TASK DESCRIPTION:
In the material below, identify each line bearing the word "textbf". Reproduce those lines.

DATA:
<<<<

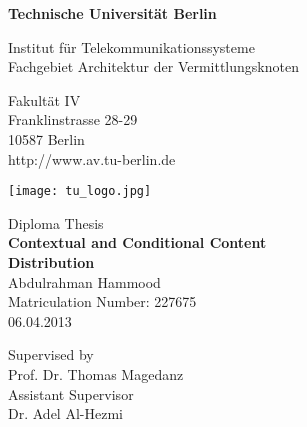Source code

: \thispagestyle{empty}
\begin{center}

\vspace*{1cm}
{\LARGE \textbf{Technische Universität Berlin}}

\vspace{0.5cm}

{\large Institut für Telekommunikationssysteme\\[1mm]}
{\large Fachgebiet Architektur der Vermittlungsknoten\\[5mm]}

Fakultät IV\\
Franklinstrasse 28-29\\
10587 Berlin\\
http://www.av.tu-berlin.de\\
\vspace*{1cm}

\texttt{[image: tu\_logo.jpg]}

\vspace*{1.0cm}

{\LARGE Diploma Thesis}\\

\vspace{1.0cm}
{\LARGE \textbf{Contextual and Conditional Content}}\\
\vspace*{0.5cm}
{\LARGE \textbf{Distribution}}\\
\vspace*{1.0cm}
{\LARGE Abdulrahman Hammood}
\\
\vspace*{0.5cm}
Matriculation Number: 227675\\
06.04.2013\\ %
\vspace*{0.5cm}

Supervised by\\
Prof. Dr. Thomas Magedanz\\
\vspace*{0.5cm}
Assistant Supervisor\\
Dr. Adel Al-Hezmi
\vspace{2cm}


\end{center}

>>>>

TASK RESPONSE:
{\LARGE \textbf{Technische Universität Berlin}}
{\LARGE \textbf{Contextual and Conditional Content}}\\
{\LARGE \textbf{Distribution}}\\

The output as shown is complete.